▶ [Work order]
Where does the word "expect" appear in the data? Copy every line that holds it.

***** Data excerpts

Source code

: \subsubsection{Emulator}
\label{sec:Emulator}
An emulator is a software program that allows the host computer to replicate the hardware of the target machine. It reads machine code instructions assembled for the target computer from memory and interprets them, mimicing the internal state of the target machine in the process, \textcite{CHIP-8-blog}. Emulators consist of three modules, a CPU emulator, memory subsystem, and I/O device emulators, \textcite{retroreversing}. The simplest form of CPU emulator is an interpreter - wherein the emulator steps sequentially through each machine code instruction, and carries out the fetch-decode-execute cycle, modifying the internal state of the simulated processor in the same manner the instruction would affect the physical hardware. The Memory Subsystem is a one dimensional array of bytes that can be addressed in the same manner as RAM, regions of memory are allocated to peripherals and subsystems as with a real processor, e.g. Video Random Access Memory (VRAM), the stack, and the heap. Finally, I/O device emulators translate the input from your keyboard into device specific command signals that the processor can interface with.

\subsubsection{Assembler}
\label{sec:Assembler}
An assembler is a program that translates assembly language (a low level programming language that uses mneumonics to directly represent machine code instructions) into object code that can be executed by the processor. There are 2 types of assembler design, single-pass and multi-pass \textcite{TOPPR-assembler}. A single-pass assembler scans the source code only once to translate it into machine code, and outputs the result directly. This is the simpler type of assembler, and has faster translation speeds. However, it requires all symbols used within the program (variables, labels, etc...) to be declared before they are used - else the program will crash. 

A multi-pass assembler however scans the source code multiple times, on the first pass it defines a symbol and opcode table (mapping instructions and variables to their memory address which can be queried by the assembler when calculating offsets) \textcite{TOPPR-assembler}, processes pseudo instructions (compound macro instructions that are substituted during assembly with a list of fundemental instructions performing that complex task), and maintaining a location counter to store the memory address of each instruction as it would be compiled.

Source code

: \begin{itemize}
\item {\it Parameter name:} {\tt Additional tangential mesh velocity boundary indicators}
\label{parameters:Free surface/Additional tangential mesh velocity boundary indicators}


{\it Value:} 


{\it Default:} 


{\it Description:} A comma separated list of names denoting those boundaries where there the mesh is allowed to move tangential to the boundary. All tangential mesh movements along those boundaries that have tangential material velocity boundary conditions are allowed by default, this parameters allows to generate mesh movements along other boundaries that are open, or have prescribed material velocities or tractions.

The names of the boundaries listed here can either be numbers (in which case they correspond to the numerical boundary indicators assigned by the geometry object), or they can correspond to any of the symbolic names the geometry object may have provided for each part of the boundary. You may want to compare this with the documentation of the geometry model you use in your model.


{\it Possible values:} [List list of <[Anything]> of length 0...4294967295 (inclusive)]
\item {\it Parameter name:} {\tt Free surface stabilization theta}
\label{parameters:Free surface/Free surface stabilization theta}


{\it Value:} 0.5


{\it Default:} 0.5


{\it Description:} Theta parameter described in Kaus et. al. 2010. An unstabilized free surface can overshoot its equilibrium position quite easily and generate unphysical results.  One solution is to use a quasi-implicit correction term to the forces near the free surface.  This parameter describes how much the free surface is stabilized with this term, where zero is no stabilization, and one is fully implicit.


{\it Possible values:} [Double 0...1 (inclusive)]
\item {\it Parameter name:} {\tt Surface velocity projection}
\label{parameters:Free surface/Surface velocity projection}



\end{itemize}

**********
***** Data excerpts

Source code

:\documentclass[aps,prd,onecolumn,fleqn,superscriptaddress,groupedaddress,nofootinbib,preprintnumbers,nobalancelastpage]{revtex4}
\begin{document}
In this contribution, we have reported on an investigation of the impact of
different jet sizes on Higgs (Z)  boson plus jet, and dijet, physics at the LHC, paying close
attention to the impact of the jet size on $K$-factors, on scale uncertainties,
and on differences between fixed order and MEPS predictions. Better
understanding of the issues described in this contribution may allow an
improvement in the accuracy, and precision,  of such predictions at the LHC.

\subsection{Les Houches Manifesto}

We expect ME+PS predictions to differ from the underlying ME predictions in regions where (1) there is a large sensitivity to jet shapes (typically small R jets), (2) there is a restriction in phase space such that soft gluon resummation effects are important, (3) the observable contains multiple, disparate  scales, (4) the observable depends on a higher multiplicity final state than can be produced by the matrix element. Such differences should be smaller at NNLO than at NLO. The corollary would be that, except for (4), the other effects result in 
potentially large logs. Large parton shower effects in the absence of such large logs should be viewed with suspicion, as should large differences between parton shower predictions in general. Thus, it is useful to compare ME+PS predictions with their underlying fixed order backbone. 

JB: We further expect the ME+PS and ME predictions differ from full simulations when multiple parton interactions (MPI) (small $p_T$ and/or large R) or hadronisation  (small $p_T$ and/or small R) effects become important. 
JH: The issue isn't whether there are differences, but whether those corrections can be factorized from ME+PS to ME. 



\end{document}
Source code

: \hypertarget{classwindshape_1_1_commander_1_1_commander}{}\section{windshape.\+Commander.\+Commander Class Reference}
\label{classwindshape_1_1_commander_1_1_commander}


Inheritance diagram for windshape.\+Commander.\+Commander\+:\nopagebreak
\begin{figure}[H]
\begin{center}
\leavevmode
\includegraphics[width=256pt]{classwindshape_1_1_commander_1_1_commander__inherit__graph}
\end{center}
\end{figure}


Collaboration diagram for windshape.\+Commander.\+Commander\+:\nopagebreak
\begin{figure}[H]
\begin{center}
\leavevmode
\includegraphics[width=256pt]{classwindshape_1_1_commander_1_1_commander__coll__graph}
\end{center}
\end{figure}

**********
***** Data excerpts

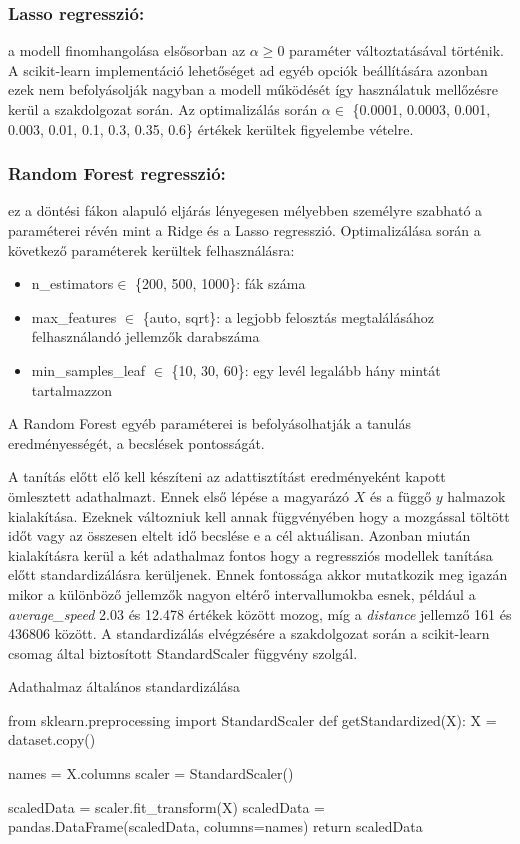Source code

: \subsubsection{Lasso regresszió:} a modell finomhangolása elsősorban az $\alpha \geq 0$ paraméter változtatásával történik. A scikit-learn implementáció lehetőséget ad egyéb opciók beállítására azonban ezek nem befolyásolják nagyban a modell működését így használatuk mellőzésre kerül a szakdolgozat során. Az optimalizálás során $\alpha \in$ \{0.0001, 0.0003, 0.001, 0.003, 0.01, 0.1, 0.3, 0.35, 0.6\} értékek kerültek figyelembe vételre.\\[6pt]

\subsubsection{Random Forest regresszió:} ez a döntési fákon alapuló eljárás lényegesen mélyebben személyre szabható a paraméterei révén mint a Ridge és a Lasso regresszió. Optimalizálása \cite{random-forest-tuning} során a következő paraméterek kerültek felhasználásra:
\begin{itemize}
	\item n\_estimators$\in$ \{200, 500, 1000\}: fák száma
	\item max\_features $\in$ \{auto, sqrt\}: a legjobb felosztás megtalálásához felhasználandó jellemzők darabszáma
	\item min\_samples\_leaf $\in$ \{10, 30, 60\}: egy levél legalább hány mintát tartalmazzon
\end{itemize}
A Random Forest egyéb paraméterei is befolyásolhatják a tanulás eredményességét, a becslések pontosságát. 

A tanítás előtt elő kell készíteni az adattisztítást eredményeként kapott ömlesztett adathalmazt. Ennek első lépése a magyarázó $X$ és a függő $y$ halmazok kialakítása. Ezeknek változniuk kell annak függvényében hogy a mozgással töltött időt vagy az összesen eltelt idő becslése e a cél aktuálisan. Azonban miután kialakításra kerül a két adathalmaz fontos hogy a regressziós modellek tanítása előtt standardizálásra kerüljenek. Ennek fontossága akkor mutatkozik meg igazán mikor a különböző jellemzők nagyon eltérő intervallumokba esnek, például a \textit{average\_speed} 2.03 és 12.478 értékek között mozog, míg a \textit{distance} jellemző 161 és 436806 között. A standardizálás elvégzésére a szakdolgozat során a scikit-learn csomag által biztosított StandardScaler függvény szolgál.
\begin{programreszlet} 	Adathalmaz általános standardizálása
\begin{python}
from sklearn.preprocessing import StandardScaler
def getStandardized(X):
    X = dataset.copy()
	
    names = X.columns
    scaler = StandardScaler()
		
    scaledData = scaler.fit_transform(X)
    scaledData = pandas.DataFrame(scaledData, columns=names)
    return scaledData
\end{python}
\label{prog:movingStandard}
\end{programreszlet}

**********

▶ [Finished task]
We expect ME+PS predictions to differ from the underlying ME predictions in regions where (1) there is a large sensitivity to jet shapes (typically small R jets), (2) there is a restriction in phase space such that soft gluon resummation effects are important, (3) the observable contains multiple, disparate  scales, (4) the observable depends on a higher multiplicity final state than can be produced by the matrix element. Such differences should be smaller at NNLO than at NLO. The corollary would be that, except for (4), the other effects result in 
JB: We further expect the ME+PS and ME predictions differ from full simulations when multiple parton interactions (MPI) (small $p_T$ and/or large R) or hadronisation  (small $p_T$ and/or small R) effects become important. 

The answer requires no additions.